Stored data
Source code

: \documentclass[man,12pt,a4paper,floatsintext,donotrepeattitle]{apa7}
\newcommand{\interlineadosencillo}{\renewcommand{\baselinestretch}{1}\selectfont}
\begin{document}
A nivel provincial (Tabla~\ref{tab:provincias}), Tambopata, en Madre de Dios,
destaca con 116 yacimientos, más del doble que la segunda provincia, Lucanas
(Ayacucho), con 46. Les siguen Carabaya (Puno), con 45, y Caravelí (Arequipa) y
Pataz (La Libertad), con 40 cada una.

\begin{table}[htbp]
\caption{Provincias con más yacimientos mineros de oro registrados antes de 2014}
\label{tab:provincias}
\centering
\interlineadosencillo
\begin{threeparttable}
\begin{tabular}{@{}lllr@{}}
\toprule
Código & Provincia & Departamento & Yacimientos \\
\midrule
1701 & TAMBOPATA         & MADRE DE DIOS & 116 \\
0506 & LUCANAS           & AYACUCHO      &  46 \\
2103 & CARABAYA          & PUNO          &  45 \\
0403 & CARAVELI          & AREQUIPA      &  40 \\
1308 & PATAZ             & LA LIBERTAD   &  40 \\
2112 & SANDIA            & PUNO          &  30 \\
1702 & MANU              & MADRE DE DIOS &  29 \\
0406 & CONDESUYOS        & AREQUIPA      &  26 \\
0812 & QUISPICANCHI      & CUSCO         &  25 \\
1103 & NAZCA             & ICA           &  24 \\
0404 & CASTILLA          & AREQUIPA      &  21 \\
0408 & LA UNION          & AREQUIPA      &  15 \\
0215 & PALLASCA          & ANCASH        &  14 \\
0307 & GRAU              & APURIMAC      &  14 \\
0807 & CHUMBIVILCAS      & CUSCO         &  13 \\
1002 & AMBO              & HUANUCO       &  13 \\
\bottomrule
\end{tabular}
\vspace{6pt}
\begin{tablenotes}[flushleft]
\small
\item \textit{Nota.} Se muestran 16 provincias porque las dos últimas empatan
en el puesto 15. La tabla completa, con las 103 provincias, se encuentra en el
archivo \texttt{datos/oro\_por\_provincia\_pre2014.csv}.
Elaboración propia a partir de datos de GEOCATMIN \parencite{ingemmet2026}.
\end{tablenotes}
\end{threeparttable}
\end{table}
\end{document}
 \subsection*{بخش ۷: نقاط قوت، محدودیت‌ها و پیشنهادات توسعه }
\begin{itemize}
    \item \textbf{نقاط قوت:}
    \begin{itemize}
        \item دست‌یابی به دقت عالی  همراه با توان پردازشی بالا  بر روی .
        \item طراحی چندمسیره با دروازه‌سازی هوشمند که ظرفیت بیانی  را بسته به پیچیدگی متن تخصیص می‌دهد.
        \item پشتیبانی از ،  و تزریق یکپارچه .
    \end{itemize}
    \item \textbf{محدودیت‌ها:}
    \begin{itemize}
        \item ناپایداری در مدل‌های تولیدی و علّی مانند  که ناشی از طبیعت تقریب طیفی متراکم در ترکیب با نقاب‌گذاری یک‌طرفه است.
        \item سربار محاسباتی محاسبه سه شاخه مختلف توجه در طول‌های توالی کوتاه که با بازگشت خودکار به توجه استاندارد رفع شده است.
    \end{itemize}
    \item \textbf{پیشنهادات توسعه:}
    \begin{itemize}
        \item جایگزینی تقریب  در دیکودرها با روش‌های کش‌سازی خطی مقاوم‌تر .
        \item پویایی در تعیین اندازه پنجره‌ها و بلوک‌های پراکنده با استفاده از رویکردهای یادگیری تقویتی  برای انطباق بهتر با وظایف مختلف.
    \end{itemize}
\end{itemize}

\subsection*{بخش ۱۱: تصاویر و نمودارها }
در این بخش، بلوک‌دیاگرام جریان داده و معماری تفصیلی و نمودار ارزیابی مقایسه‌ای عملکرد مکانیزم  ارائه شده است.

→ The problem
Tell me how many lines in the entries contain the string "توسعه", and give nothing besides that number.

→ Answer section
2